A method of mining that wasn’t around during the last big booms may help the domestic industry stay afloat. In eastern Wyoming and parts of Nebraska and Texas, isolated aquifers make "in situ" mining feasible. The in situ process leaves the surface undisturbed while leaching out underground uranium deposits with a combination of water and chemicals. While conventional open-pit mining requires 500 workers to mine 1 million pounds of uranium, in situ mining requires only 75 workers. In situ mining contributed about 21 percent of the world’s uranium in 2004.
In this changed world, can conventional mines like those around Jeffrey City compete? "Oh, sure," says Sattler of SXR. "Our mine in South Africa has an ore body of .09 percent (uranium oxide) and it’s profitable. We’re very bullish on Wyoming as a place to mine." Sattler says that as long as the price stays above $30 per pound, conventional mining remains a good investment.
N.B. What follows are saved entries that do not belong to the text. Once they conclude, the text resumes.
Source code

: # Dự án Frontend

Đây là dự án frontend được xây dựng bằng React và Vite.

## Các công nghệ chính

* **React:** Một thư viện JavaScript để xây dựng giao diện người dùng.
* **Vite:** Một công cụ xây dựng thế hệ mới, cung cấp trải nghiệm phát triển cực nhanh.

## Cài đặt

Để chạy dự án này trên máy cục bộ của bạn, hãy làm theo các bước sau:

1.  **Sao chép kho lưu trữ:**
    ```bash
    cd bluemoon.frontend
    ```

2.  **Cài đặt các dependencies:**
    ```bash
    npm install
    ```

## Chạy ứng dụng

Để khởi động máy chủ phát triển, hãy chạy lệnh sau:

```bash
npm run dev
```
He hopes to have SXR’s two mills and mining properties up and running by 2010.
Others are more cautious. "Nuclear power trends can be difficult to anticipate for a variety of political and social reasons," warns the Energy Information Administration in this year’s International Energy Outlook. This uncertainty makes charting future uranium prices a bit of a crapshoot. No one knows how many plants China and India will ultimately build, or for how long the Russians will continue to market their uranium from converted warheads. And another Three Mile Island or Chernobyl could swiftly undermine the public’s begrudging acceptance of nuclear power.
Jeffrey City and its Western kin may rise again, phoenix-like, from the sage. But in all likelihood, the Rocky Mountain West’s high-cost producers, with their low-grade ore, will be the last to go on line and the first to shut down.
Back at the Split Rock Bar, most of Jeffrey City’s residents remain skeptical, despite the buzz over a new boom. "The possibility (of a revival) is always there, probability is not," says Elizabeth Erickson, co-owner of the bar, which also sells burgers and gasoline. "I’m 29 and I’ve been around Jeffrey City since I was 2," she says. "Too much stuff has happened to get everything back together again."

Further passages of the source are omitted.